Not much change overall, with gains in my retirement account and home valuation mostly offsetting weakness in my stock portfolio during March. The home valuation is more approximate than usual this month as I missed getting some of the online median sales price data. In any case the home valuation may turn out to be highly conservative, as it is based on median sales data for the entire suburb/postcode area, whereas the value of our house may be boosted if there is rezoning (for medium or high density housing) in the near future due to the construction of a new regional hospital in the vicinity.

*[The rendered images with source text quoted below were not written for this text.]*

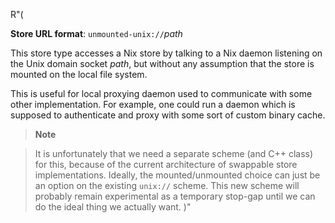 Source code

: R"(

**Store URL format**: `unmounted-unix://`*path*

This store type accesses a Nix store by talking to a Nix daemon listening on the Unix domain socket *path*,
but without any assumption that the store is mounted on the local file system.

This is useful for local proxying daemon used to communicate with some other implementation.
For example, one could run a daemon which is supposed to authenticate and proxy with some sort of custom binary cache.

> **Note**

> It is unfortunately that we need a separate scheme (and C++ class) for this, because of the current architecture of swappable store implementations.
> Ideally, the mounted/unmounted choice can just be an option on the existing `unix://` scheme.
> This new scheme will probably remain experimental as a temporary stop-gap until we can do the ideal thing we actually want.
)"
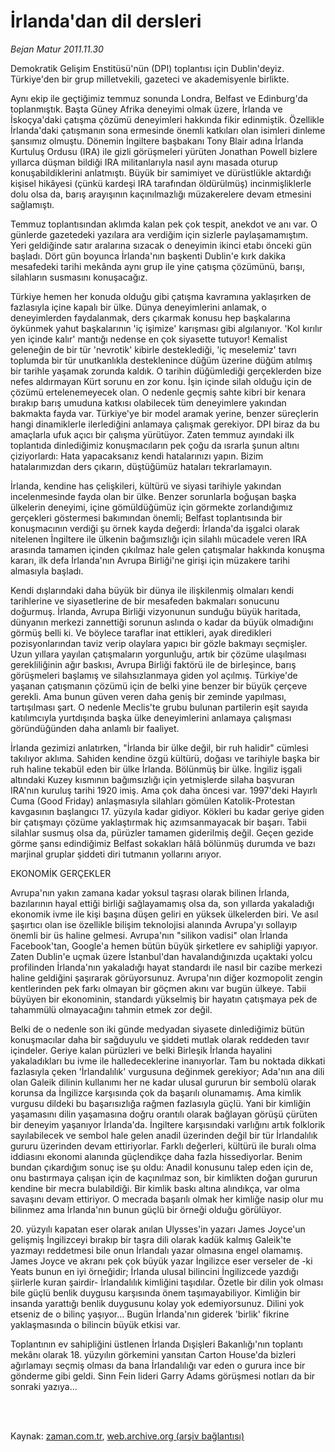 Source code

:# İrlanda'dan dil dersleri

*Bejan Matur 2011.11.30*

<td class="columnist-detail">
<p>Demokratik Gelişim Enstitüsü'nün (DPI) toplantısı için Dublin'deyiz. Türkiye'den bir grup milletvekili, gazeteci ve akademisyenle birlikte.</p>
<p>
<div id="haberMetinDiv">
<p>Aynı ekip ile geçtiğimiz temmuz sonunda Londra, Belfast ve Edinburg'da toplanmıştık. Başta Güney Afrika deneyimi olmak üzere, İrlanda ve İskoçya'daki çatışma çözümü deneyimleri hakkında fikir edinmiştik. Özellikle İrlanda'daki çatışmanın sona ermesinde önemli katkıları olan isimleri dinleme şansımız olmuştu. Dönemin İngiltere başbakanı Tony Blair adına İrlanda Kurtuluş Ordusu (IRA) ile gizli görüşmeleri yürüten Jonathan Powell bizlere yıllarca düşman bildiği IRA militanlarıyla nasıl aynı masada oturup konuşabildiklerini anlatmıştı. Büyük bir samimiyet ve dürüstlükle aktardığı kişisel hikâyesi (çünkü kardeşi IRA tarafından öldürülmüş) incinmişliklerle dolu olsa da, barış arayışının kaçınılmazlığı müzakerelere devam etmesini sağlamıştı.
<p>Temmuz toplantısından aklımda kalan pek çok tespit, anekdot ve anı var. O günlerde gazetedeki yazılara ara verdiğim için sizlerle paylaşamamıştım. Yeri geldiğinde satır aralarına sızacak o deneyimin ikinci etabı önceki gün başladı. Dört gün boyunca İrlanda'nın başkenti Dublin'e kırk dakika mesafedeki tarihi mekânda aynı grup ile yine çatışma çözümünü, barışı, silahların susmasını konuşacağız.
<p>Türkiye hemen her konuda olduğu gibi çatışma kavramına yaklaşırken de fazlasıyla içine kapalı bir ülke. Dünya deneyimlerini anlamak, o deneyimlerden faydalanmak, ders çıkarmak konusu hep başkalarına öykünmek yahut başkalarının 'iç işimize' karışması gibi algılanıyor. 'Kol kırılır yen içinde kalır' mantığı nedense en çok siyasette tutuyor! Kemalist geleneğin de bir tür 'nevrotik' kibirle desteklediği, 'iç meselemiz' tavrı toplumda bir tür unutkanlıkla desteklenince düğüm üzerine düğüm atılmış bir tarihle yaşamak zorunda kaldık. O tarihin düğümlediği gerçeklerden bize nefes aldırmayan Kürt sorunu en zor konu. İşin içinde silah olduğu için de çözümü ertelenemeyecek olan. O nedenle geçmiş sahte kibri bir kenara bırakıp barış umuduna katkısı olabilecek tüm deneyimlere yakından bakmakta fayda var. Türkiye'ye bir model aramak yerine, benzer süreçlerin hangi dinamiklerle ilerlediğini anlamaya çalışmak gerekiyor. DPI biraz da bu amaçlarla ufuk açıcı bir çalışma yürütüyor. Zaten temmuz ayındaki ilk toplantıda dinlediğimiz konuşmacıların pek çoğu da ısrarla şunun altını çiziyorlardı: Hata yapacaksanız kendi hatalarınızı yapın. Bizim hatalarımızdan ders çıkarın, düştüğümüz hataları tekrarlamayın.
<p>İrlanda, kendine has çelişkileri, kültürü ve siyasi tarihiyle yakından incelenmesinde fayda olan bir ülke. Benzer sorunlarla boğuşan başka ülkelerin deneyimi, içine gömüldüğümüz için görmekte zorlandığımız gerçekleri göstermesi bakımından önemli; Belfast toplantısında bir konuşmacının verdiği şu örnek kayda değerdi: İrlanda'da işgalci olarak nitelenen İngiltere ile ülkenin bağımsızlığı için silahlı mücadele veren IRA arasında tamamen içinden çıkılmaz hale gelen çatışmalar hakkında konuşma kararı, ilk defa İrlanda'nın Avrupa Birliği'ne girişi için müzakere tarihi almasıyla başladı.
<p>Kendi dışlarındaki daha büyük bir dünya ile ilişkilenmiş olmaları kendi tarihlerine ve siyasetlerine de bir mesafeden bakmaları sonucunu doğurmuş. İrlanda, Avrupa Birliği vizyonunun sunduğu büyük haritada, dünyanın merkezi zannettiği sorunun aslında o kadar da büyük olmadığını görmüş belli ki. Ve böylece taraflar inat ettikleri, ayak diredikleri pozisyonlarından taviz verip olaylara yapıcı bir gözle bakmayı seçmişler. Uzun yıllara yayılan çatışmaların yorgunluğu, artık bir çözüme ulaşılması gerekliliğinin ağır baskısı, Avrupa Birliği faktörü ile de birleşince, barış görüşmeleri başlamış ve silahsızlanmaya giden yol açılmış. Türkiye'de yaşanan çatışmanın çözümü için de belki yine benzer bir büyük çerçeve gerekli. Ama bunun güven veren daha geniş bir zeminde yapılması, tartışılması şart. O nedenle Meclis'te grubu bulunan partilerin eşit sayıda katılımcıyla yurtdışında başka ülke deneyimlerini anlamaya çalışması göründüğünden daha anlamlı bir faaliyet.
<p>İrlanda gezimizi anlatırken, "İrlanda bir ülke değil, bir ruh halidir" cümlesi takılıyor aklıma. Sahiden kendine özgü kültürü, doğası ve tarihiyle başka bir ruh haline tekabül eden bir ülke İrlanda. Bölünmüş bir ülke. İngiliz işgali altındaki Kuzey kısmının bağımsızlığı için yetmişlerde silaha başvuran IRA'nın kuruluş tarihi 1920 imiş. Ama çok daha öncesi var. 1997'deki Hayırlı Cuma (Good Friday) anlaşmasıyla silahları gömülen Katolik-Protestan kavgasının başlangıcı 17. yüzyıla kadar gidiyor. Kökleri bu kadar geriye giden bir çatışmayı çözüme yaklaştırmak hiç azımsanmayacak bir başarı. Tabii silahlar susmuş olsa da, pürüzler tamamen giderilmiş değil. Geçen gezide görme şansı edindiğimiz Belfast sokakları hâlâ bölünmüş durumda ve bazı marjinal gruplar şiddeti diri tutmanın yollarını arıyor.
<p>EKONOMİK GERÇEKLER
<p>Avrupa'nın yakın zamana kadar yoksul taşrası olarak bilinen İrlanda, bazılarının hayal ettiği birliği sağlayamamış olsa da, son yıllarda yakaladığı ekonomik ivme ile kişi başına düşen geliri en yüksek ülkelerden biri. Ve asıl şaşırtıcı olan ise özellikle bilişim teknolojisi alanında Avrupa'yı sollayıp önemli bir üs haline gelmesi. Avrupa'nın "silikon vadisi" olan İrlanda Facebook'tan, Google'a hemen bütün büyük şirketlere ev sahipliği yapıyor. Zaten Dublin'e uçmak üzere İstanbul'dan havalandığınızda uçaktaki yolcu profilinden İrlanda'nın yakaladığı hayat standardı ile nasıl bir cazibe merkezi haline geldiğini şaşırarak görüyorsunuz. Avrupa'nın diğer kozmopolit zengin kentlerinden pek farkı olmayan bir göçmen akını var bugün ülkeye. Tabii büyüyen bir ekonominin, standardı yükselmiş bir hayatın çatışmaya pek de tahammülü olmayacağını tahmin etmek zor değil.
<p>Belki de o nedenle son iki günde medyadan siyasete dinlediğimiz bütün konuşmacılar daha bir sağduyulu ve şiddeti mutlak olarak reddeden tavır içindeler. Geriye kalan pürüzleri ve belki Birleşik İrlanda hayalini yakaladıkları bu ivme ile halledeceklerine inanıyorlar. Tam bu noktada dikkati fazlasıyla çeken 'İrlandalılık' vurgusuna değinmek gerekiyor; Ada'nın ana dili olan Galeik dilinin kullanımı her ne kadar ulusal gururun bir sembolü olarak korunsa da İngilizce karşısında çok da başarılı olunamamış. Ama kimlik vurgusu dildeki bu başarısızlığa rağmen fazlasıyla güçlü. Yani bir kimliğin yaşamasını dilin yaşamasına doğru orantılı olarak bağlayan görüşü çürüten bir deneyim yaşanıyor İrlanda'da. İngiltere karşısındaki varlığını artık folklorik sayılabilecek ve sembol hale gelen anadil üzerinden değil bir tür İrlandalılık gururu üzerinden devam ettiriyorlar. Farklı değerleri, kültürü ile buralı olma iddiasını ekonomi alanında güçlendikçe daha fazla hissediyorlar. Benim bundan çıkardığım sonuç ise şu oldu: Anadil konusunu talep eden için de, onu bastırmaya çalışan için de kaçınılmaz son, bir kimlikten doğan gururun kendine bir mecra bulabildiği. Bir kimlik baskı altına alındıkça, var olma savaşını devam ettiriyor. O mecrada başarılı olmak her kimliğe nasip olur mu bilinmez ama İrlanda'nın bunun güçlü bir örneği olduğu görülüyor.
<p>20. yüzyılı kapatan eser olarak anılan Ulysses'in yazarı James Joyce'un gelişmiş İngilizceyi bırakıp bir taşra dili olarak kadük kalmış Galeik'te yazmayı reddetmesi bile onun İrlandalı yazar olmasına engel olamamış. James Joyce ve akranı pek çok büyük yazar İngilizce eser verseler de -ki Yeats bunun en iyi örneğidir; İrlanda ulusal bilincini İngilizcede yazdığı şiirlerle kuran şairdir- İrlandalılık kimliğini taşıdılar. Özetle bir dilin yok olması bile güçlü benlik duygusu karşısında önem taşımayabiliyor. Kimliğin bir insanda yarattığı benlik duygusunu kolay yok edemiyorsunuz. Dilini yok etseniz de o bilinç yaşıyor... Bugün İrlanda'nın giderek 'birlik' fikrine yaklaşmasında o bilincin büyük etkisi var.
<p>Toplantının ev sahipliğini üstlenen İrlanda Dışişleri Bakanlığı'nın toplantı mekânı olarak 18. yüzyılın görkemini yansıtan Carton House'da bizleri ağırlamayı seçmiş olması da bana İrlandalılığı var eden o gurura ince bir gönderme gibi geldi. Sinn Fein lideri Garry Adams görüşmesi notları da bir sonraki yazıya... </p></p></p></p></p></p></p></p></p></p></p></div>
</p>


<p><br>
		 </br></p></td>

Kaynak: [zaman.com.tr](http://zaman.com.tr/yazar.do?yazino=1207993), [web.archive.org (arşiv bağlantısı)](http://web.archive.org/web/20120204165155/http://www.zaman.com.tr:80/yazar.do?yazino=1207993)
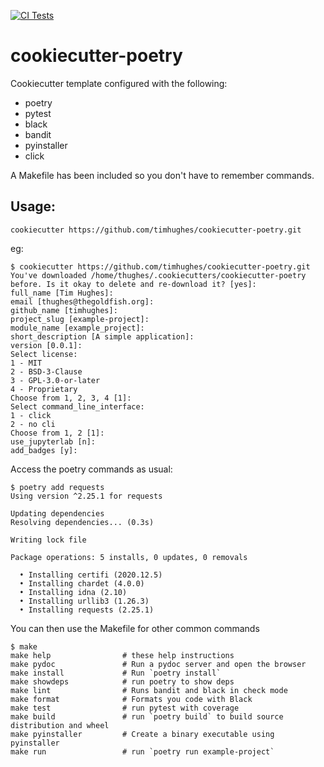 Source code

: [![CI Tests](https://github.com/timhughes/cookiecutter-poetry/actions/workflows/ci-tests.yml/badge.svg)](https://github.com/timhughes/cookiecutter-poetry/actions/workflows/ci-tests.yml)


# cookiecutter-poetry
Cookiecutter template configured with the following:

- poetry
- pytest
- black
- bandit
- pyinstaller
- click

A Makefile has been included so you don't have to remember commands.

## Usage:

    cookiecutter https://github.com/timhughes/cookiecutter-poetry.git
    
eg:

    $ cookiecutter https://github.com/timhughes/cookiecutter-poetry.git
    You've downloaded /home/thughes/.cookiecutters/cookiecutter-poetry before. Is it okay to delete and re-download it? [yes]: 
    full_name [Tim Hughes]: 
    email [thughes@thegoldfish.org]: 
    github_name [timhughes]: 
    project_slug [example-project]: 
    module_name [example_project]: 
    short_description [A simple application]: 
    version [0.0.1]: 
    Select license:
    1 - MIT
    2 - BSD-3-Clause
    3 - GPL-3.0-or-later
    4 - Proprietary
    Choose from 1, 2, 3, 4 [1]: 
    Select command_line_interface:
    1 - click
    2 - no cli
    Choose from 1, 2 [1]: 
    use_jupyterlab [n]: 
    add_badges [y]: 
    

Access the poetry commands as usual:

    $ poetry add requests
    Using version ^2.25.1 for requests

    Updating dependencies
    Resolving dependencies... (0.3s)

    Writing lock file

    Package operations: 5 installs, 0 updates, 0 removals

      • Installing certifi (2020.12.5)
      • Installing chardet (4.0.0)
      • Installing idna (2.10)
      • Installing urllib3 (1.26.3)
      • Installing requests (2.25.1)


You can then use the Makefile for other common commands

    $ make
    make help                # these help instructions
    make pydoc               # Run a pydoc server and open the browser
    make install             # Run `poetry install`
    make showdeps            # run poetry to show deps
    make lint                # Runs bandit and black in check mode
    make format              # Formats you code with Black
    make test                # run pytest with coverage
    make build               # run `poetry build` to build source distribution and wheel
    make pyinstaller         # Create a binary executable using pyinstaller
    make run                 # run `poetry run example-project`

    
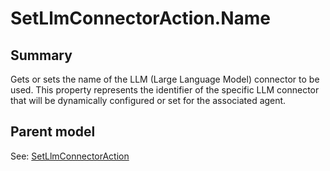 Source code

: # SetLlmConnectorAction.Name

## Summary

Gets or sets the name of the LLM (Large Language Model) connector to be used.
This property represents the identifier of the specific LLM connector
that will be dynamically configured or set for the associated agent.

## Parent model

See: [SetLlmConnectorAction](SetLlmConnectorAction.md) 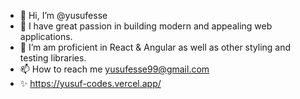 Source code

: - 👋 Hi, I’m @yusufesse
- 👀 I have great passion in building modern and appealing web applications.
- 🌱 I’m am proficient in React & Angular as well as other styling and testing libraries.
- 📫 How to reach me yusufesse99@gmail.com
- ✨ https://yusuf-codes.vercel.app/ 

<!---
yusufesse/yusufesse is a ✨ special ✨ repository because its `README.md` (this file) appears on your GitHub profile.
You can click the Preview link to take a look at your changes.
--->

Some neighbours on the adjacent main road (opposite the hospital construction site) have already been offered an 'option' to sell their property to a developer for around $2.5 million in two years time (they only get a 1% payment up front). While not everyone has accepted the offer (some are holding out for a higher price, while others don't wish to sell their home at all, or wish to sell and move out immediately rather than having to wait for two years before selling their house), construction of the hospital is already underway and redevelopment on the surrounding area will soon follow. While our house is a bit further away from the hospital site, it is still within the surrounding 'zone' earmarked for strategic redevelopment, and a council decision on rezoning is due very soon. It is quite likely that our house with get rezoned from current standard residential (single dwelling, maximum 8m/2 storey) to medium density (eg. townhouses/villas or blocks of 3-storey flats). DW fondly imagines we will eventually be able to sell in a couple of years for $2.5m or more (compared to the current valuation of around $1.15m), but I will wait and see how the zoning goes and what offers from developers actually eventuate. As the 'family home' isn't subject to capital gains tax in Australia, any windfall profit would be tax-free, allowing to replace our house and still have money left over to invest or add to our super.